Sunday, February 2, 2014

Digitization and Representation: Disney's Computer Animation

As a sort of tangential follow up to Patrick's post about the switch from video cassette to DVD, I wanted to post a little about the repercussions of moving from a traditional, hand-drawn style of animation to the new digital style of animation.

I'm currently working on a presentation on Disney's newest movie Frozen and am reading through the art book that Disney has published. One of my only serious critiques of the movie is that the digital animation is really ineffective at portraying subtle emotions, mostly because the technology available is not as sophisticated as it should be yet. One of the pictures in the art book is a series of sketches hand-drawn by John Ripa of Elsa singing "Let It Go" while he was watching Idina Menzel record the song for the film.
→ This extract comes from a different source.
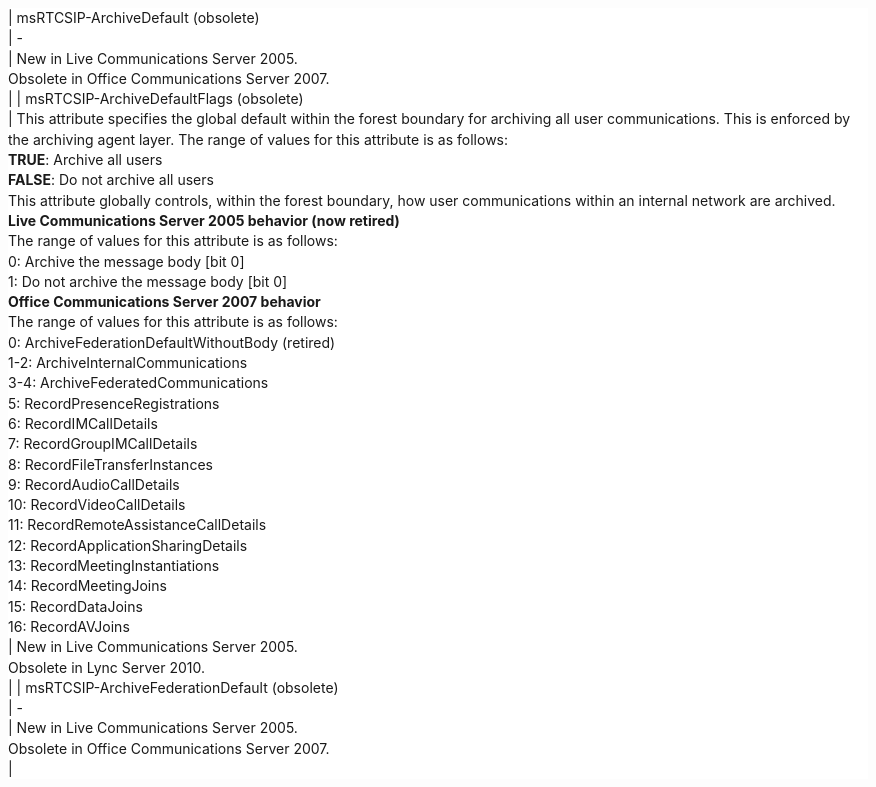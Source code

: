 | msRTCSIP-ArchiveDefault (obsolete)  <br/>                    | -  <br/>                                                                                                                                                                                                                                                                                                                                                                                                                                                                                                                                                                                                                                                                                                                                                                                                                                                                                                                                                                                                                                                                                                                                                                                                                                                                                                                                                                | New in Live Communications Server 2005.  <br/> Obsolete in Office Communications Server 2007.  <br/>                                                                                                                                                                                                                                                                                                                                                                                                                                                                                          |
| msRTCSIP-ArchiveDefaultFlags (obsolete)  <br/>               | This attribute specifies the global default within the forest boundary for archiving all user communications. This is enforced by the archiving agent layer. The range of values for this attribute is as follows: <br/> **TRUE**: Archive all users  <br/> **FALSE**: Do not archive all users  <br/>  This attribute globally controls, within the forest boundary, how user communications within an internal network are archived. <br/> **Live Communications Server 2005 behavior (now retired)** <br/>  The range of values for this attribute is as follows: <br/>  0: Archive the message body [bit 0] <br/>  1: Do not archive the message body [bit 0] <br/> **Office Communications Server 2007 behavior** <br/>  The range of values for this attribute is as follows: <br/>  0: ArchiveFederationDefaultWithoutBody (retired) <br/>  1-2: ArchiveInternalCommunications <br/>  3-4: ArchiveFederatedCommunications <br/>  5: RecordPresenceRegistrations <br/>  6: RecordIMCallDetails <br/>  7: RecordGroupIMCallDetails <br/>  8: RecordFileTransferInstances <br/>  9: RecordAudioCallDetails <br/>  10: RecordVideoCallDetails <br/>  11: RecordRemoteAssistanceCallDetails <br/>  12: RecordApplicationSharingDetails <br/>  13: RecordMeetingInstantiations <br/>  14: RecordMeetingJoins <br/>  15: RecordDataJoins <br/>  16: RecordAVJoins <br/> | New in Live Communications Server 2005.  <br/> Obsolete in Lync Server 2010.  <br/>                                                                                                                                                                                                                                                                                                                                                                                                                                                                                                           |
| msRTCSIP-ArchiveFederationDefault (obsolete)  <br/>          | -  <br/>                                                                                                                                                                                                                                                                                                                                                                                                                                                                                                                                                                                                                                                                                                                                                                                                                                                                                                                                                                                                                                                                                                                                                                                                                                                                                                                                                                | New in Live Communications Server 2005.  <br/> Obsolete in Office Communications Server 2007.  <br/>                                                                                                                                                                                                                                                                                                                                                                                                                                                                                          |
The sketches are very, very rough - but they capture the intensity of the emotion of Menzel's performance and her voice. In the final film, I sometimes feel like the digitally animated Elsa just doesn't capture that raw energy, which I think is just a product of the limitations of digital animation. There are several other examples throughout the book of character sketches that look infinitely more detailed and where hand-drawn animation sketches look much better than their final digital renderings (Jin Kim's sketches of Krisoff - as an example - are more expressive and better looking than the final digital rendering on the opposite page).